**Recorded data:**

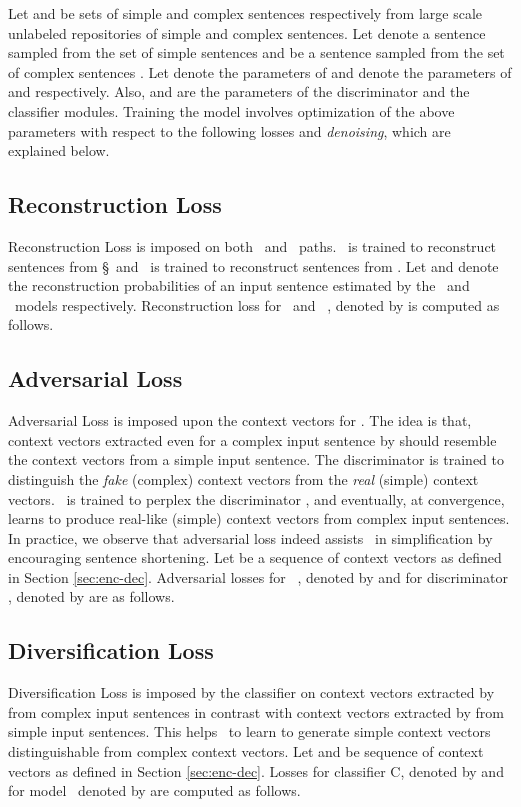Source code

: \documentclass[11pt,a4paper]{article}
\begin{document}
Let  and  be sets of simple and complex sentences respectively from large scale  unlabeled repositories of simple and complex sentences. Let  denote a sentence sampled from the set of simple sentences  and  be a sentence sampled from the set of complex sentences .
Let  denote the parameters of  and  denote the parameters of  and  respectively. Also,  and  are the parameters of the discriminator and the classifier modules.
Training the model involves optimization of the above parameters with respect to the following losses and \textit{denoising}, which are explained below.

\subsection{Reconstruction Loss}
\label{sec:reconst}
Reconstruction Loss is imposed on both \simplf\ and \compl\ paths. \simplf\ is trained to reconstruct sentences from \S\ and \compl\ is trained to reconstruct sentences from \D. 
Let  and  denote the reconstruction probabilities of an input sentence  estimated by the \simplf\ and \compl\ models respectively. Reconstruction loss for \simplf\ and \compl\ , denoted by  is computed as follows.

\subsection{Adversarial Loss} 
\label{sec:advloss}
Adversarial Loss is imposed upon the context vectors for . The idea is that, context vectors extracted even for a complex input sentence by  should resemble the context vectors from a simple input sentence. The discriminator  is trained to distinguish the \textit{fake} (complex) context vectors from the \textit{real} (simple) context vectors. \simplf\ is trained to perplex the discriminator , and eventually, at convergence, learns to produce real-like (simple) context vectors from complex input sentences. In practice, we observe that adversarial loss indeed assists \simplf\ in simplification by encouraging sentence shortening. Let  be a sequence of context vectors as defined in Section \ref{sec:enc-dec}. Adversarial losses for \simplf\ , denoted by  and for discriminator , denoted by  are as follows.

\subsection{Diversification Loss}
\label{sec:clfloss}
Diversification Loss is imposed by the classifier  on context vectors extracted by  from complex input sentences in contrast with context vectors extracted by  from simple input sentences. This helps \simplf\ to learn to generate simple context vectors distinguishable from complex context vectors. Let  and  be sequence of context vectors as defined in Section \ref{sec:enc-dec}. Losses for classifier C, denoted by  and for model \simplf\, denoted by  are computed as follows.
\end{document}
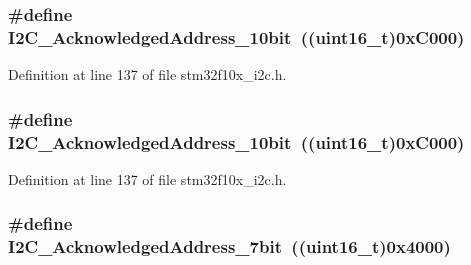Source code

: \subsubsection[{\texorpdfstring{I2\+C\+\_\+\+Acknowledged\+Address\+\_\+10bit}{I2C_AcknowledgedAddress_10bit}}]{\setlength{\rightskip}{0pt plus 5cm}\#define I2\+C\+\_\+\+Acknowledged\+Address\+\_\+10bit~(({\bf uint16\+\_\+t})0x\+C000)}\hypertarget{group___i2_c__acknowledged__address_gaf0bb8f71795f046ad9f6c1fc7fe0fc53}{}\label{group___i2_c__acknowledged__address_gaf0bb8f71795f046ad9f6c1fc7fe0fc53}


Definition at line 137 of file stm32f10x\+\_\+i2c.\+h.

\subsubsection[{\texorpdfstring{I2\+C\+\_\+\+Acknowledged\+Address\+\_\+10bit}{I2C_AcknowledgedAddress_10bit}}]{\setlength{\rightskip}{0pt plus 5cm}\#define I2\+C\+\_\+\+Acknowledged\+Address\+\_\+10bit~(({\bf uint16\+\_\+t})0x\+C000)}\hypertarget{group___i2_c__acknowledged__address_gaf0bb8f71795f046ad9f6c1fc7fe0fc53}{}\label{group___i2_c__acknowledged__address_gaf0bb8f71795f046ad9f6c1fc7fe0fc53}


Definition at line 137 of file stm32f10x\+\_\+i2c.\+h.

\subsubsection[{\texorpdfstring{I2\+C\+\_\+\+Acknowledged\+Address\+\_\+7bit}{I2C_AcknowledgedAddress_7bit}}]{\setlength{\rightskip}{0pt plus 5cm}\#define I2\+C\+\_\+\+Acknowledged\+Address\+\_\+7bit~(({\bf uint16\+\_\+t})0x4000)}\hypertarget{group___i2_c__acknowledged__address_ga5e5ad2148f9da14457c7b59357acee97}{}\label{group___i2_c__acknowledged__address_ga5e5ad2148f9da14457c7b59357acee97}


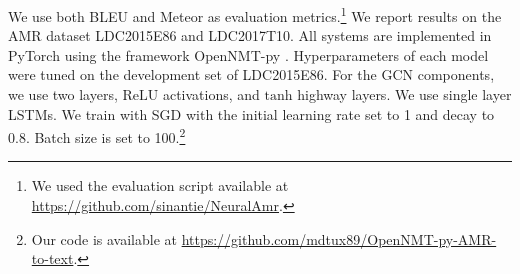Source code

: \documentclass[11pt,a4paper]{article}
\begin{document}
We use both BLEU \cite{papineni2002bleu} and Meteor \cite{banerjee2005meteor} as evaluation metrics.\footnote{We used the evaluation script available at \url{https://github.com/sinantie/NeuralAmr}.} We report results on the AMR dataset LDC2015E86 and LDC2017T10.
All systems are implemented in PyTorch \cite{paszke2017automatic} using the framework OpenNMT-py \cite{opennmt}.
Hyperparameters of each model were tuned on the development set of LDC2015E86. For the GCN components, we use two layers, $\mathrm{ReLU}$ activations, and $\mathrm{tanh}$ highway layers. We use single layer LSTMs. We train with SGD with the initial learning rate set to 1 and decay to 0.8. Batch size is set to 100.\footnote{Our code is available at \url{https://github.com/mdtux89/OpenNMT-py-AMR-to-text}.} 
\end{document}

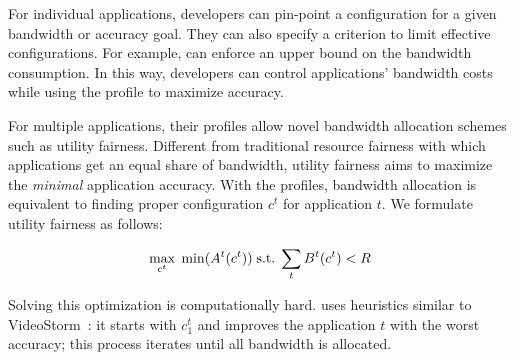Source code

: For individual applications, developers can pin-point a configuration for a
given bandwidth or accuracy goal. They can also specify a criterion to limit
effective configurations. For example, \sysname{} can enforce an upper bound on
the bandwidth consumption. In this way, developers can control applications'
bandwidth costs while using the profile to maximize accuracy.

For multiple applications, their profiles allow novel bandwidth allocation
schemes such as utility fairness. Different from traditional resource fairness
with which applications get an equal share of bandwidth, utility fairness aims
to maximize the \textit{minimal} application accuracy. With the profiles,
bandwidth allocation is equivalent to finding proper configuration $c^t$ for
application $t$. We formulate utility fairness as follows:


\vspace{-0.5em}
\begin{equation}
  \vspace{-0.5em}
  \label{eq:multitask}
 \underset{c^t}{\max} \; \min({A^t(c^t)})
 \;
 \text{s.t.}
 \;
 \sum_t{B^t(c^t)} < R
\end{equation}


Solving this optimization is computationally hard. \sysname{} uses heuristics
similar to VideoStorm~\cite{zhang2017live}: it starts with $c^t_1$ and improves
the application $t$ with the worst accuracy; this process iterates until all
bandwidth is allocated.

**Directions:**
Before copying, set the pictures aside; then give the records again exactly.

**Result of this task:**
Source code

: \documentclass[11pt,a4paper]{article}
\begin{document}
Let  and  be sets of simple and complex sentences respectively from large scale  unlabeled repositories of simple and complex sentences. Let  denote a sentence sampled from the set of simple sentences  and  be a sentence sampled from the set of complex sentences .
Let  denote the parameters of  and  denote the parameters of  and  respectively. Also,  and  are the parameters of the discriminator and the classifier modules.
Training the model involves optimization of the above parameters with respect to the following losses and \textit{denoising}, which are explained below.

\subsection{Reconstruction Loss}
\label{sec:reconst}
Reconstruction Loss is imposed on both \simplf\ and \compl\ paths. \simplf\ is trained to reconstruct sentences from \S\ and \compl\ is trained to reconstruct sentences from \D. 
Let  and  denote the reconstruction probabilities of an input sentence  estimated by the \simplf\ and \compl\ models respectively. Reconstruction loss for \simplf\ and \compl\ , denoted by  is computed as follows.

\subsection{Adversarial Loss} 
\label{sec:advloss}
Adversarial Loss is imposed upon the context vectors for . The idea is that, context vectors extracted even for a complex input sentence by  should resemble the context vectors from a simple input sentence. The discriminator  is trained to distinguish the \textit{fake} (complex) context vectors from the \textit{real} (simple) context vectors. \simplf\ is trained to perplex the discriminator , and eventually, at convergence, learns to produce real-like (simple) context vectors from complex input sentences. In practice, we observe that adversarial loss indeed assists \simplf\ in simplification by encouraging sentence shortening. Let  be a sequence of context vectors as defined in Section \ref{sec:enc-dec}. Adversarial losses for \simplf\ , denoted by  and for discriminator , denoted by  are as follows.

\subsection{Diversification Loss}
\label{sec:clfloss}
Diversification Loss is imposed by the classifier  on context vectors extracted by  from complex input sentences in contrast with context vectors extracted by  from simple input sentences. This helps \simplf\ to learn to generate simple context vectors distinguishable from complex context vectors. Let  and  be sequence of context vectors as defined in Section \ref{sec:enc-dec}. Losses for classifier C, denoted by  and for model \simplf\, denoted by  are computed as follows.
\end{document}
Source code

: \subsubsection[{\texorpdfstring{I2\+C\+\_\+\+Acknowledged\+Address\+\_\+10bit}{I2C_AcknowledgedAddress_10bit}}]{\setlength{\rightskip}{0pt plus 5cm}\#define I2\+C\+\_\+\+Acknowledged\+Address\+\_\+10bit~(({\bf uint16\+\_\+t})0x\+C000)}\hypertarget{group___i2_c__acknowledged__address_gaf0bb8f71795f046ad9f6c1fc7fe0fc53}{}\label{group___i2_c__acknowledged__address_gaf0bb8f71795f046ad9f6c1fc7fe0fc53}


Definition at line 137 of file stm32f10x\+\_\+i2c.\+h.

\subsubsection[{\texorpdfstring{I2\+C\+\_\+\+Acknowledged\+Address\+\_\+10bit}{I2C_AcknowledgedAddress_10bit}}]{\setlength{\rightskip}{0pt plus 5cm}\#define I2\+C\+\_\+\+Acknowledged\+Address\+\_\+10bit~(({\bf uint16\+\_\+t})0x\+C000)}\hypertarget{group___i2_c__acknowledged__address_gaf0bb8f71795f046ad9f6c1fc7fe0fc53}{}\label{group___i2_c__acknowledged__address_gaf0bb8f71795f046ad9f6c1fc7fe0fc53}


Definition at line 137 of file stm32f10x\+\_\+i2c.\+h.

\subsubsection[{\texorpdfstring{I2\+C\+\_\+\+Acknowledged\+Address\+\_\+7bit}{I2C_AcknowledgedAddress_7bit}}]{\setlength{\rightskip}{0pt plus 5cm}\#define I2\+C\+\_\+\+Acknowledged\+Address\+\_\+7bit~(({\bf uint16\+\_\+t})0x4000)}\hypertarget{group___i2_c__acknowledged__address_ga5e5ad2148f9da14457c7b59357acee97}{}\label{group___i2_c__acknowledged__address_ga5e5ad2148f9da14457c7b59357acee97}


Source code

: \documentclass[11pt,a4paper]{article}
\begin{document}
We use both BLEU \cite{papineni2002bleu} and Meteor \cite{banerjee2005meteor} as evaluation metrics.\footnote{We used the evaluation script available at \url{https://github.com/sinantie/NeuralAmr}.} We report results on the AMR dataset LDC2015E86 and LDC2017T10.
All systems are implemented in PyTorch \cite{paszke2017automatic} using the framework OpenNMT-py \cite{opennmt}.
Hyperparameters of each model were tuned on the development set of LDC2015E86. For the GCN components, we use two layers, $\mathrm{ReLU}$ activations, and $\mathrm{tanh}$ highway layers. We use single layer LSTMs. We train with SGD with the initial learning rate set to 1 and decay to 0.8. Batch size is set to 100.\footnote{Our code is available at \url{https://github.com/mdtux89/OpenNMT-py-AMR-to-text}.} 
\end{document}

Source code

: For individual applications, developers can pin-point a configuration for a
given bandwidth or accuracy goal. They can also specify a criterion to limit
effective configurations. For example, \sysname{} can enforce an upper bound on
the bandwidth consumption. In this way, developers can control applications'
bandwidth costs while using the profile to maximize accuracy.

For multiple applications, their profiles allow novel bandwidth allocation
schemes such as utility fairness. Different from traditional resource fairness
with which applications get an equal share of bandwidth, utility fairness aims
to maximize the \textit{minimal} application accuracy. With the profiles,
bandwidth allocation is equivalent to finding proper configuration $c^t$ for
application $t$. We formulate utility fairness as follows:


\vspace{-0.5em}
\begin{equation}
  \vspace{-0.5em}
  \label{eq:multitask}
 \underset{c^t}{\max} \; \min({A^t(c^t)})
 \;
 \text{s.t.}
 \;
 \sum_t{B^t(c^t)} < R
\end{equation}


Solving this optimization is computationally hard. \sysname{} uses heuristics
similar to VideoStorm~\cite{zhang2017live}: it starts with $c^t_1$ and improves
the application $t$ with the worst accuracy; this process iterates until all
bandwidth is allocated.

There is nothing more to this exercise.